> PROBLEM TO SOLVE: Word for word, repeat every record.

> RECORDS FOR THIS EXERCISE:
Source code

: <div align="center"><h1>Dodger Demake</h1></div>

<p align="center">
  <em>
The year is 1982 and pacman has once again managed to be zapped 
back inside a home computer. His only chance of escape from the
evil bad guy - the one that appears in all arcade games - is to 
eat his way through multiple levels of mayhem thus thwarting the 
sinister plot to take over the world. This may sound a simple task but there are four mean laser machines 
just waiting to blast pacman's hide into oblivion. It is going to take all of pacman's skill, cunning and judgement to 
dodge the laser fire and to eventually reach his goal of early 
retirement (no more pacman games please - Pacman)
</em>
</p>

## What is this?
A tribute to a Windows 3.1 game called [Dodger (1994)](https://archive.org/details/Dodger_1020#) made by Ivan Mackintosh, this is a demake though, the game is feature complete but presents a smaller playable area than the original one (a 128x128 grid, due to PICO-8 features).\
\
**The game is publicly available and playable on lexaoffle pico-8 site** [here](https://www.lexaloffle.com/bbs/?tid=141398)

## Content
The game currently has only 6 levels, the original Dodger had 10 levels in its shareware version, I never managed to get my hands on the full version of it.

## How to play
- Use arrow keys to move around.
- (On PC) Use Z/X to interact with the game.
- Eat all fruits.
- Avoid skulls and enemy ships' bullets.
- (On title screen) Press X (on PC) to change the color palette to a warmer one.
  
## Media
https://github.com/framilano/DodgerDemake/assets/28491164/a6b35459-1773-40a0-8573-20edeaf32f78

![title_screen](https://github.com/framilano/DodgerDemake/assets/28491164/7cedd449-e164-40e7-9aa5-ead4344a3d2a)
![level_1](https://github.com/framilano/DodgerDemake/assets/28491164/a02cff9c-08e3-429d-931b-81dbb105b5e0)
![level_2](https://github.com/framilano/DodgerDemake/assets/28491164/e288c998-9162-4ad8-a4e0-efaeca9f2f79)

> EXERCISE RESPONSE:
Source code

: <div align="center"><h1>Dodger Demake</h1></div>

<p align="center">
  <em>
The year is 1982 and pacman has once again managed to be zapped 
back inside a home computer. His only chance of escape from the
evil bad guy - the one that appears in all arcade games - is to 
eat his way through multiple levels of mayhem thus thwarting the 
sinister plot to take over the world. This may sound a simple task but there are four mean laser machines 
just waiting to blast pacman's hide into oblivion. It is going to take all of pacman's skill, cunning and judgement to 
dodge the laser fire and to eventually reach his goal of early 
retirement (no more pacman games please - Pacman)
</em>
</p>

## What is this?
A tribute to a Windows 3.1 game called [Dodger (1994)](https://archive.org/details/Dodger_1020#) made by Ivan Mackintosh, this is a demake though, the game is feature complete but presents a smaller playable area than the original one (a 128x128 grid, due to PICO-8 features).\
\
**The game is publicly available and playable on lexaoffle pico-8 site** [here](https://www.lexaloffle.com/bbs/?tid=141398)

## Content
The game currently has only 6 levels, the original Dodger had 10 levels in its shareware version, I never managed to get my hands on the full version of it.

## How to play
- Use arrow keys to move around.
- (On PC) Use Z/X to interact with the game.
- Eat all fruits.
- Avoid skulls and enemy ships' bullets.
- (On title screen) Press X (on PC) to change the color palette to a warmer one.
  
## Media
https://github.com/framilano/DodgerDemake/assets/28491164/a6b35459-1773-40a0-8573-20edeaf32f78

![title_screen](https://github.com/framilano/DodgerDemake/assets/28491164/7cedd449-e164-40e7-9aa5-ead4344a3d2a)
![level_1](https://github.com/framilano/DodgerDemake/assets/28491164/a02cff9c-08e3-429d-931b-81dbb105b5e0)
![level_2](https://github.com/framilano/DodgerDemake/assets/28491164/e288c998-9162-4ad8-a4e0-efaeca9f2f79)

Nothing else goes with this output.